On Fri, 18 Jun 2004 07:38:32 +1000
Herbert Xu <herbert@xxxxxxxxxxxxxxxxxxx> wrote:
> Suppose that the MTU of 192.168.0.1 is 1500, and that the calculated MTU
> for the bundle is 1430.
> If there is a host 10.10.10.10 on the Internet or behind some sort
> a VPN where the path from 192.168.0.1 to it has an MTU of 1200,
> then by sending a 1430-byte packet to 10.10.10.10 from 192.168.0.2,
> we will get back an ICMP packet saying that the largest MTU for
> 192.168.0.2-10.10.10.10 is 1200.
> This will be successfully stored in the route entry. But the route
> entry's MTU is not used at all since the MTU of the bundle is deduced
> from the MTU of the path, 192.168.0.1. So we'll continue to send large
> packets to 10.10.10.10.
This is what Alexey is talking about. When we send a packet out for
an IPSEC rule, we have to remember the inner (per-transform pre-tunnel)
IP addresses (keyed by outer IP address and ESP/AH spi) in order to get
the ICMP PMTU messages handled correctly. We don't do this right now,
it's difficult and complicated work.
Tunnels are where do absolutely the wrong thing right now and PMTU does
What happens in your example is:
transformed to --> [new IP hdr, ESP][Transformed PACKET]

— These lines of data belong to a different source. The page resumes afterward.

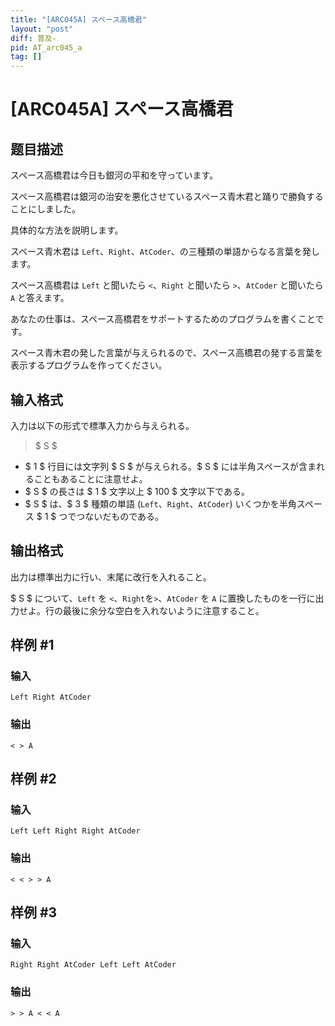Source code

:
 ```yaml
---
title: "[ARC045A] スペース高橋君"
layout: "post"
diff: 普及-
pid: AT_arc045_a
tag: []
---
```


# [ARC045A] スペース高橋君

## 题目描述

[problemUrl]: https://atcoder.jp/contests/arc045/tasks/arc045_a

スペース高橋君は今日も銀河の平和を守っています。

スペース高橋君は銀河の治安を悪化させているスペース青木君と踊りで勝負することにしました。

具体的な方法を説明します。

スペース青木君は `Left`、`Right`、`AtCoder`、の三種類の単語からなる言葉を発します。

スペース高橋君は `Left` と聞いたら `<`、`Right` と聞いたら `>`、`AtCoder` と聞いたら `A` と答えます。

あなたの仕事は、スペース高橋君をサポートするためのプログラムを書くことです。

スペース青木君の発した言葉が与えられるので、スペース高橋君の発する言葉を表示するプログラムを作ってください。

## 输入格式

入力は以下の形式で標準入力から与えられる。

> $ S $

- $ 1 $ 行目には文字列 $ S $ が与えられる。$ S $ には半角スペースが含まれることもあることに注意せよ。
- $ S $ の長さは $ 1 $ 文字以上 $ 100 $ 文字以下である。
- $ S $ は、$ 3 $ 種類の単語 (`Left`、`Right`、`AtCoder`) いくつかを半角スペース $ 1 $ つでつないだものである。

## 输出格式

出力は標準出力に行い、末尾に改行を入れること。

$ S $ について、`Left` を `<`、`Right`を`>`、`AtCoder` を `A` に置換したものを一行に出力せよ。行の最後に余分な空白を入れないように注意すること。

## 样例 #1

### 输入

```
Left Right AtCoder
```

### 输出

```
< > A
```

## 样例 #2

### 输入

```
Left Left Right Right AtCoder
```

### 输出

```
< < > > A
```

## 样例 #3

### 输入

```
Right Right AtCoder Left Left AtCoder
```

### 输出

```
> > A < < A
```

ICMP's come back addressed to the IP address in "new IP hdr"
above. We need a way to go from that, plus the ESP spi, to the
inner transformed IP header information.
That is the missing link, and what we're not doing now.
It's an issue not specific to making the gateway be the sender of
the packet, it's an issue with tunnels in all cases currently.